Task requirements> When you reach the line that contains "These reports must" in the data below, start reproducing lines exactly, and stop after the line that contains "The recommended integration".

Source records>
......
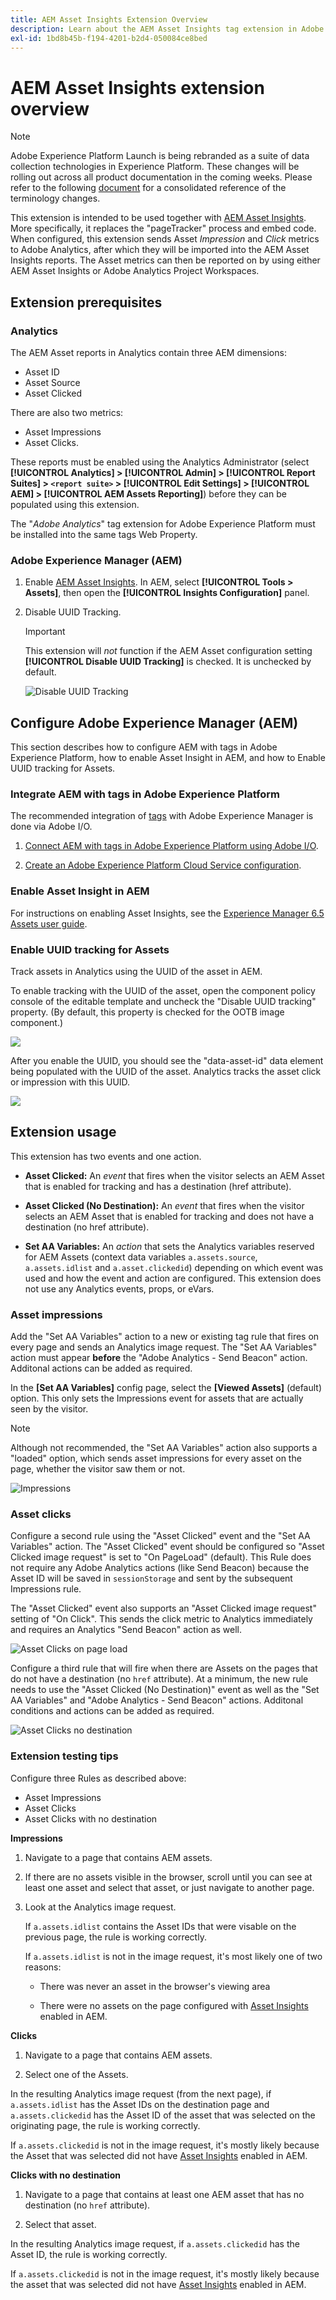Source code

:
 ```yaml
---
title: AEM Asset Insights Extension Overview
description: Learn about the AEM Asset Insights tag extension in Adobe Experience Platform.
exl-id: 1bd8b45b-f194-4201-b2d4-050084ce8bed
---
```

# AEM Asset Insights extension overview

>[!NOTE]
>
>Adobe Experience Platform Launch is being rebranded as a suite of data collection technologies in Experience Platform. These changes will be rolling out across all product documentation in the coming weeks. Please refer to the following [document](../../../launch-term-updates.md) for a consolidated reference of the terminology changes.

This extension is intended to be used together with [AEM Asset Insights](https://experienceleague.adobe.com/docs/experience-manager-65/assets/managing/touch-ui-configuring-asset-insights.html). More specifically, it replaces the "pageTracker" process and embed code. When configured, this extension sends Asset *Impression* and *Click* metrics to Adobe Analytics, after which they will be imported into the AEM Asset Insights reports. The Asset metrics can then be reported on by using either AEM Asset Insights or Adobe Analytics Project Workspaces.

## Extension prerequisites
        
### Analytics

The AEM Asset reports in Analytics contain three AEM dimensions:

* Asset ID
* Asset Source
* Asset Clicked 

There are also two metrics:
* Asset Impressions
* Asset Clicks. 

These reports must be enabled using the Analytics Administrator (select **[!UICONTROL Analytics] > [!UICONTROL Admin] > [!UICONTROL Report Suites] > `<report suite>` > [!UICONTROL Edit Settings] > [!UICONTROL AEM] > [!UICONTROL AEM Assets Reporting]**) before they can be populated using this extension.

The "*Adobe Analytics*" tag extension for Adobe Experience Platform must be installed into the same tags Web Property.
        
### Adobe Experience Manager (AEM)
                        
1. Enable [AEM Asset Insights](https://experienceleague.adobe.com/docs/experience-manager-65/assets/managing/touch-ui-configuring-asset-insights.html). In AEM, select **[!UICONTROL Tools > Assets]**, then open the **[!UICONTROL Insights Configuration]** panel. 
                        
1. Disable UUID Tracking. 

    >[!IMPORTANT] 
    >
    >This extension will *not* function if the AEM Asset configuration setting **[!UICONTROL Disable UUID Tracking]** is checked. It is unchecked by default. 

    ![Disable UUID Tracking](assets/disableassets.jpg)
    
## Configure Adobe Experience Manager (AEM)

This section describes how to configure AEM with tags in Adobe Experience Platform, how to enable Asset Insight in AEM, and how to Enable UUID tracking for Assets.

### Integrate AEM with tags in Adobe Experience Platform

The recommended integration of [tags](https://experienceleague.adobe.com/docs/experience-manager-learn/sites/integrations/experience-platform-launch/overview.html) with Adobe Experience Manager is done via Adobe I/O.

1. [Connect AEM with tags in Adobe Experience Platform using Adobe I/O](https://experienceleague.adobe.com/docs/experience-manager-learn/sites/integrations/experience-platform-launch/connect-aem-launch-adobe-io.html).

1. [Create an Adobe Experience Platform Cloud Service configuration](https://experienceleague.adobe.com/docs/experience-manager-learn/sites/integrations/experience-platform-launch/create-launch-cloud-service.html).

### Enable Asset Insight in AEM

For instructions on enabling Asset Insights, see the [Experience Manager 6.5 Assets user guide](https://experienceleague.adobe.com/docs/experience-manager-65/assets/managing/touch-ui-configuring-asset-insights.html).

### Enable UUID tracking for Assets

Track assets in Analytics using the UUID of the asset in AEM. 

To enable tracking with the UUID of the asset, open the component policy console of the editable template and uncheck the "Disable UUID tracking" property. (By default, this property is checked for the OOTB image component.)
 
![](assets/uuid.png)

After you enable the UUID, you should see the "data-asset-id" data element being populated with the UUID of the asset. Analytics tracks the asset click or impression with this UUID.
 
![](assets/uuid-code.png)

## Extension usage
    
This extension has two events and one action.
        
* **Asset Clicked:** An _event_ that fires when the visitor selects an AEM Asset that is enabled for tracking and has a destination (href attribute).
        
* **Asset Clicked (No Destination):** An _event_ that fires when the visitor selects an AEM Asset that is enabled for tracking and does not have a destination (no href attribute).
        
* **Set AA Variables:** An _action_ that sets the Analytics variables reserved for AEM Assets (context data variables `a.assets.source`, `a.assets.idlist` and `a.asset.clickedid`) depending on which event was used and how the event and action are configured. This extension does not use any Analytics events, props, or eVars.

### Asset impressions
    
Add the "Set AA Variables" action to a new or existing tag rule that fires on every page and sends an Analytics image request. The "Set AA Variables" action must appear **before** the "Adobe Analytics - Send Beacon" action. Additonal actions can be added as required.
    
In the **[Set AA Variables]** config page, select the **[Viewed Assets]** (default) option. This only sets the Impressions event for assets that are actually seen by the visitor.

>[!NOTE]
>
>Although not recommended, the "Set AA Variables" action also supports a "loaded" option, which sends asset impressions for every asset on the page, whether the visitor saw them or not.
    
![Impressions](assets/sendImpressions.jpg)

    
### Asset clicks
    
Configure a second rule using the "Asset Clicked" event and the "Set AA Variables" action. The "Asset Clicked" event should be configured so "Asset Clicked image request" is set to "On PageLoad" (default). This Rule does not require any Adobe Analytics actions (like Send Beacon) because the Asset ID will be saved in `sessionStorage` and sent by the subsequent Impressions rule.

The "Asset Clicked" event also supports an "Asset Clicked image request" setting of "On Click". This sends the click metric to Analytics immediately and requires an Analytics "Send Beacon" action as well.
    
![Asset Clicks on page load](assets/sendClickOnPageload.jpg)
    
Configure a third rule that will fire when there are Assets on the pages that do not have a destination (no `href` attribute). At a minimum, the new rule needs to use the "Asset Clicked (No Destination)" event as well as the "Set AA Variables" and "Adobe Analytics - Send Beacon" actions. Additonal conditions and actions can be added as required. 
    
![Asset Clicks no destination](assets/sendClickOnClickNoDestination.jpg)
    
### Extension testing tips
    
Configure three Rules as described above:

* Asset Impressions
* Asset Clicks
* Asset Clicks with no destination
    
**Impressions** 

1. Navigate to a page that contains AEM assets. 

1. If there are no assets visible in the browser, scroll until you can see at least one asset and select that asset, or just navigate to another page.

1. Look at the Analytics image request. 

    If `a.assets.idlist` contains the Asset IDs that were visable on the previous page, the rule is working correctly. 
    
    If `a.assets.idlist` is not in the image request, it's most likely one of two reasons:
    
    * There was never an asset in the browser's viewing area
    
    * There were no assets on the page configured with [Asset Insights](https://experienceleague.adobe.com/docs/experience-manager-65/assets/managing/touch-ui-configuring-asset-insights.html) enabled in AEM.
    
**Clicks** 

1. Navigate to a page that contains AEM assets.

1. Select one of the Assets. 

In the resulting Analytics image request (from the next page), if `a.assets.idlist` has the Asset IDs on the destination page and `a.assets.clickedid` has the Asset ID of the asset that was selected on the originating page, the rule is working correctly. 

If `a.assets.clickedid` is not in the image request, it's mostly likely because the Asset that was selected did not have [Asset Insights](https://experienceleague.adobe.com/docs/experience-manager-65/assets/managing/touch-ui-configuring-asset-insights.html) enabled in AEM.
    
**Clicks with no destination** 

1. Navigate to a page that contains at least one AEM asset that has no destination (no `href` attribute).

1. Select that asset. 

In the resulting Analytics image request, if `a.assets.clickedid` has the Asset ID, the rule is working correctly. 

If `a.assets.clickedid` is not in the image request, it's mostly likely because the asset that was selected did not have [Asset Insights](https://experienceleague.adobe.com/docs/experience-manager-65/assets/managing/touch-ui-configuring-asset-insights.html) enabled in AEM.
......
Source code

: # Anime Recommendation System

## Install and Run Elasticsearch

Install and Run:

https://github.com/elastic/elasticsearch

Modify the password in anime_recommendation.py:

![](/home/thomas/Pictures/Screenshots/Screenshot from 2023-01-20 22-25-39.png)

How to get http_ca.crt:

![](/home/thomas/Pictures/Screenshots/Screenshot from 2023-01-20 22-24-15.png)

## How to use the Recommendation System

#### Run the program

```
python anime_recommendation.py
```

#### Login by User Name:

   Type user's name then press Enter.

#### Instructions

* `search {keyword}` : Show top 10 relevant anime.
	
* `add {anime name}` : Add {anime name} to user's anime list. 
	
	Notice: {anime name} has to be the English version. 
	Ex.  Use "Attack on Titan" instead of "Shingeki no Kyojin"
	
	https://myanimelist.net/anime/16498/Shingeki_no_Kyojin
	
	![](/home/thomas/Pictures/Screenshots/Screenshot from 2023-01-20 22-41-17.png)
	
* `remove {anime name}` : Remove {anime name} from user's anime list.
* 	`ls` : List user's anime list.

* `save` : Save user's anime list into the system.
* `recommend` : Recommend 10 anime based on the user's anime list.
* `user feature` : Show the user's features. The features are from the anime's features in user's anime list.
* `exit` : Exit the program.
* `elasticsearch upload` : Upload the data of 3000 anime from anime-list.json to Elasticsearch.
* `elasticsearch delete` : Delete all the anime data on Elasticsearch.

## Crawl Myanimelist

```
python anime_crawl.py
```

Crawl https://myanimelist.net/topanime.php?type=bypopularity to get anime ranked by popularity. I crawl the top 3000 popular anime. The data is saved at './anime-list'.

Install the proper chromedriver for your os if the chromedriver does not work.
......
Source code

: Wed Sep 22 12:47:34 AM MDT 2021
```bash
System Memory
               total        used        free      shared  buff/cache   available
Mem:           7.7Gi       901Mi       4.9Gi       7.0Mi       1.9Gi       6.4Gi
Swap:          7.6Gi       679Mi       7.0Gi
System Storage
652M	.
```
......
Answer>
These reports must be enabled using the Analytics Administrator (select **[!UICONTROL Analytics] > [!UICONTROL Admin] > [!UICONTROL Report Suites] > `<report suite>` > [!UICONTROL Edit Settings] > [!UICONTROL AEM] > [!UICONTROL AEM Assets Reporting]**) before they can be populated using this extension.

The "*Adobe Analytics*" tag extension for Adobe Experience Platform must be installed into the same tags Web Property.
        
### Adobe Experience Manager (AEM)
                        
1. Enable [AEM Asset Insights](https://experienceleague.adobe.com/docs/experience-manager-65/assets/managing/touch-ui-configuring-asset-insights.html). In AEM, select **[!UICONTROL Tools > Assets]**, then open the **[!UICONTROL Insights Configuration]** panel. 
                        
1. Disable UUID Tracking. 

    >[!IMPORTANT] 
    >
    >This extension will *not* function if the AEM Asset configuration setting **[!UICONTROL Disable UUID Tracking]** is checked. It is unchecked by default. 

    ![Disable UUID Tracking](assets/disableassets.jpg)
    
## Configure Adobe Experience Manager (AEM)

This section describes how to configure AEM with tags in Adobe Experience Platform, how to enable Asset Insight in AEM, and how to Enable UUID tracking for Assets.

### Integrate AEM with tags in Adobe Experience Platform

The recommended integration of [tags](https://experienceleague.adobe.com/docs/experience-manager-learn/sites/integrations/experience-platform-launch/overview.html) with Adobe Experience Manager is done via Adobe I/O.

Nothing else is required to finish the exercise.